In a recent episode of Post Games, host Chris Plante explores how video games can help players understand death. He’s interviewing Kaitlin Tremblay, who is working on Ambrosia Sky, a game about death.
“What is it about games that is so useful for exploring the topic?” Plante asks.
“I think there’s something really lovely about the way in which games invite players in,” Tremblay says. There is “something quite lovely about asking a person to cooperate and to be a part of the story, and to move through the space.”
It’s a tone, and a substance of conversation, unlike any I’ve heard on a gaming podcast before. And it underscores what’s so unique about Post Games — and how it might stand out from other gaming media, by acting a lot more like a slower and more cerebral NPR show.
Within weeks of leaving Polygon, where he was the editor-in-chief, Plante started Post Games, which he describes as “a weekly podcast about how and why we love video games.” He’s targeting an older demographic and models Post Games after an NPR-like format with tightly-edited segments and weekly episodes that last for about an hour. And he’s asking fans for support via Patreon to help keep it going.
“Practically everything in games media targets young people”
Many other video game podcasts are “almost entirely for people under the age of 30 who can afford to listen to multiple shows that are four hours long this week,” Plante tells The Verge. “Practically everything in games media targets young people — both because it’s being produced by young people and because it’s the demographic sales teams believe they have the best shot at selling.” But players over 35, he says, have “very different interests and expectations.” There are a lot of people that fall in that category, with the Entertainment Software Association reporting that more than half of the 205.1 million Americans playing video games are older than 35.

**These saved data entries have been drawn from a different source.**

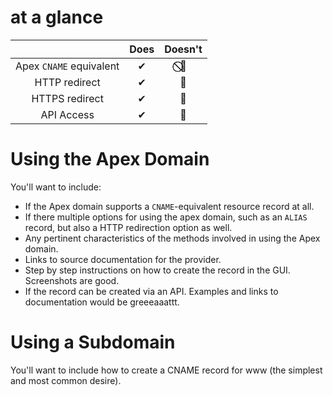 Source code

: # <Provider Name> at a glance

 |   | Does | Doesn't |
 | :---: | :---: | :---: |
 | Apex `CNAME` equivalent | ✔ | ⃠⃠⃠🚫 |
 | HTTP redirect | ✔ | 🚫 |
 | HTTPS redirect | ✔ | 🚫 |
 | API Access | ✔ | 🚫 |

# Using the Apex Domain

You'll want to include:
- If the Apex domain supports a `CNAME`-equivalent resource record at all.
- If there multiple options for using the apex domain, such as an `ALIAS` record, but also a HTTP redirection option as well. 
- Any pertinent characteristics of the methods involved in using the Apex domain.
- Links to source documentation for the provider.
- Step by step instructions on how to create the record in the GUI. Screenshots are good.
- If the record can be created via an API. Examples and links to documentation would be greeeaaattt.

# Using a Subdomain

You'll want to include how to create a CNAME record for www (the simplest and most common desire).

“It’s really basic supply and demand shit,” he says. “And yet very few places want to meet this demand. The publications older audiences turn to for information — newspapers, magazines, and audio — have given gaming culture scraps at best, and worst, ignored it entirely.”
Before I go any further, I should make a few disclosures. Plante, until May, was the editor-in-chief of Polygon, formerly The Verge’s sister site dedicated to gaming and entertainment. He was a co-founder of Polygon when it launched in 2012, and he later worked at The Verge from September 2014 to July 2017. I never worked with him directly, but I met Plante for the first time in person earlier this year over dinner at the Game Developers Conference.
This is all to say that when Vox Media announced on May 1st that it sold Polygon to Game Rant owner Valnet, and Plante said that he wouldn’t be part of the site moving forward, I was bummed for him. But by the end of the month, he had published the first episode of Post Games, and he’s posted a new episode every week since. It’s a great podcast.
Each episode is about an hour long and split into three acts. Much of the show revolves around interviews on a certain topic, and a third act features Plante discussing the news of the week. But the broader topics of the episodes don’t always align with the current big thing in gaming.
The first episode was about the history of the Independent Games Festival’s Seamus McNally Grand Prize, for example. The second was about sexy games. When the episodes do tackle topics of the moment, Plante tries to put his own spin on things; when Death Stranding 2: On the Beach came out, Plante scored a rare interview with YouTuber videogamedunkey, who initially hated the first Death Stranding but revisited it two years later.
The show is available for free with ads, but people who pay a $5 per month subscription on Patreon get early access to ad-free episodes with a bonus segment and access to an exclusive video every month. While planning out what Post Games would be “my logic was, if I wasn’t willing to spend $5 on it, then why would anybody else?” Plante says. The show just hit 1,000 paid subscribers, and even if things flatten from there, “that would be enough to cover my family’s health insurance.” If the show gets 2,000 by the end of the year, “I’ll feel confident about this being my future.”
Game journalists who leave or were laid off from traditional gaming publications are increasingly doing their own thing, such as the worker-owned Aftermath from former Kotaku writers and Patrick Klepek’s parent-focused Crossplay Substack publication. And while publications everywhere are facing pressure from things like AI search engines and Google Zero, Plante argues there are a lot of audiences that are underserved by more traditional business models because of their reliance on scale.
“As somebody in the media, you hear a lot about how great independent media is because of its benefits for the people who make the media, but I think there’s a larger conversation that needs to be had about the benefits that it has for the audience, for the readers,” Plante says. “I think if you focus on the readers and the audience, you will find more business opportunities for more independent creators or more just smaller funded creators.” He also says that if mainstream publications don’t want to serve the “humongous and growing audience” of older gamers, “I’m happy to.”
Plante sees Post Games as his thing for the next long while. “My only dream for the future of the show is that I’m doing this in 10 years,” he says.